**Problem description:** Transcribe the whole listing exactly; the images stay out.

**Information provided:**
———

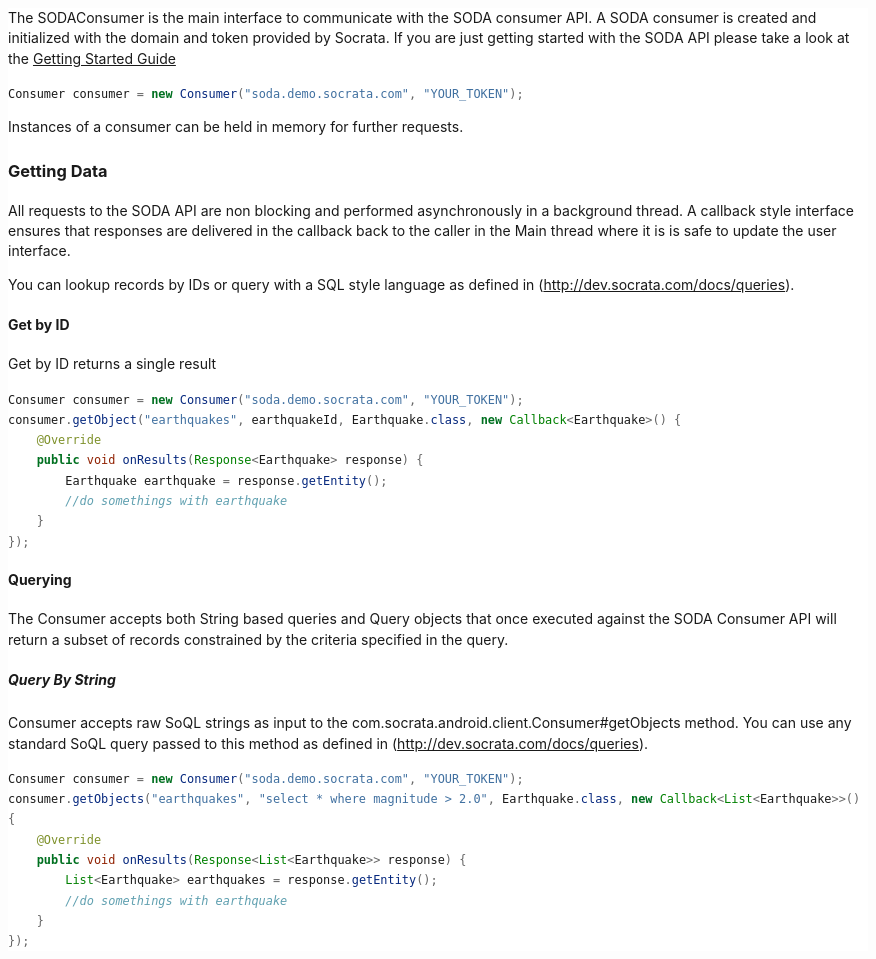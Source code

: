 The SODAConsumer is the main interface to communicate with the SODA consumer API. A SODA consumer is created and initialized with the domain and token provided by Socrata.
If you are just getting started with the SODA API please take a look at the [Getting Started Guide](http://dev.socrata.com/consumers/getting-started)

```java
Consumer consumer = new Consumer("soda.demo.socrata.com", "YOUR_TOKEN");
```
Instances of a consumer can be held in memory for further requests.

### Getting Data

All requests to the SODA API are non blocking and performed asynchronously in a background thread. A callback style interface ensures that responses are delivered in the callback back to the caller in the Main thread where it is is safe to update the user interface.

You can lookup records by IDs or query with a SQL style language as defined in (http://dev.socrata.com/docs/queries).

#### Get by ID

Get by ID returns a single result 

```java
Consumer consumer = new Consumer("soda.demo.socrata.com", "YOUR_TOKEN");
consumer.getObject("earthquakes", earthquakeId, Earthquake.class, new Callback<Earthquake>() {
    @Override
    public void onResults(Response<Earthquake> response) {
        Earthquake earthquake = response.getEntity();
        //do somethings with earthquake
    }
});
```

#### Querying

The Consumer accepts both String based queries and Query objects that once executed against the SODA Consumer API will return a subset of records constrained by the criteria specified in the query.

##### Query By String

Consumer accepts raw SoQL strings as input to the com.socrata.android.client.Consumer#getObjects method. You can use any standard SoQL query passed to this method as defined in (http://dev.socrata.com/docs/queries).

```java
Consumer consumer = new Consumer("soda.demo.socrata.com", "YOUR_TOKEN");
consumer.getObjects("earthquakes", "select * where magnitude > 2.0", Earthquake.class, new Callback<List<Earthquake>>() {
    @Override
    public void onResults(Response<List<Earthquake>> response) {
        List<Earthquake> earthquakes = response.getEntity();
        //do somethings with earthquake
    }
});
```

———

**Solved exercise:**
Source code

: The SODAConsumer is the main interface to communicate with the SODA consumer API. A SODA consumer is created and initialized with the domain and token provided by Socrata.
If you are just getting started with the SODA API please take a look at the [Getting Started Guide](http://dev.socrata.com/consumers/getting-started)

```java
Consumer consumer = new Consumer("soda.demo.socrata.com", "YOUR_TOKEN");
```
Instances of a consumer can be held in memory for further requests.

### Getting Data

All requests to the SODA API are non blocking and performed asynchronously in a background thread. A callback style interface ensures that responses are delivered in the callback back to the caller in the Main thread where it is is safe to update the user interface.

You can lookup records by IDs or query with a SQL style language as defined in (http://dev.socrata.com/docs/queries).

#### Get by ID

Get by ID returns a single result 

```java
Consumer consumer = new Consumer("soda.demo.socrata.com", "YOUR_TOKEN");
consumer.getObject("earthquakes", earthquakeId, Earthquake.class, new Callback<Earthquake>() {
    @Override
    public void onResults(Response<Earthquake> response) {
        Earthquake earthquake = response.getEntity();
        //do somethings with earthquake
    }
});
```

#### Querying

The Consumer accepts both String based queries and Query objects that once executed against the SODA Consumer API will return a subset of records constrained by the criteria specified in the query.

##### Query By String

Consumer accepts raw SoQL strings as input to the com.socrata.android.client.Consumer#getObjects method. You can use any standard SoQL query passed to this method as defined in (http://dev.socrata.com/docs/queries).

```java
Consumer consumer = new Consumer("soda.demo.socrata.com", "YOUR_TOKEN");
consumer.getObjects("earthquakes", "select * where magnitude > 2.0", Earthquake.class, new Callback<List<Earthquake>>() {
    @Override
    public void onResults(Response<List<Earthquake>> response) {
        List<Earthquake> earthquakes = response.getEntity();
        //do somethings with earthquake
    }
});
```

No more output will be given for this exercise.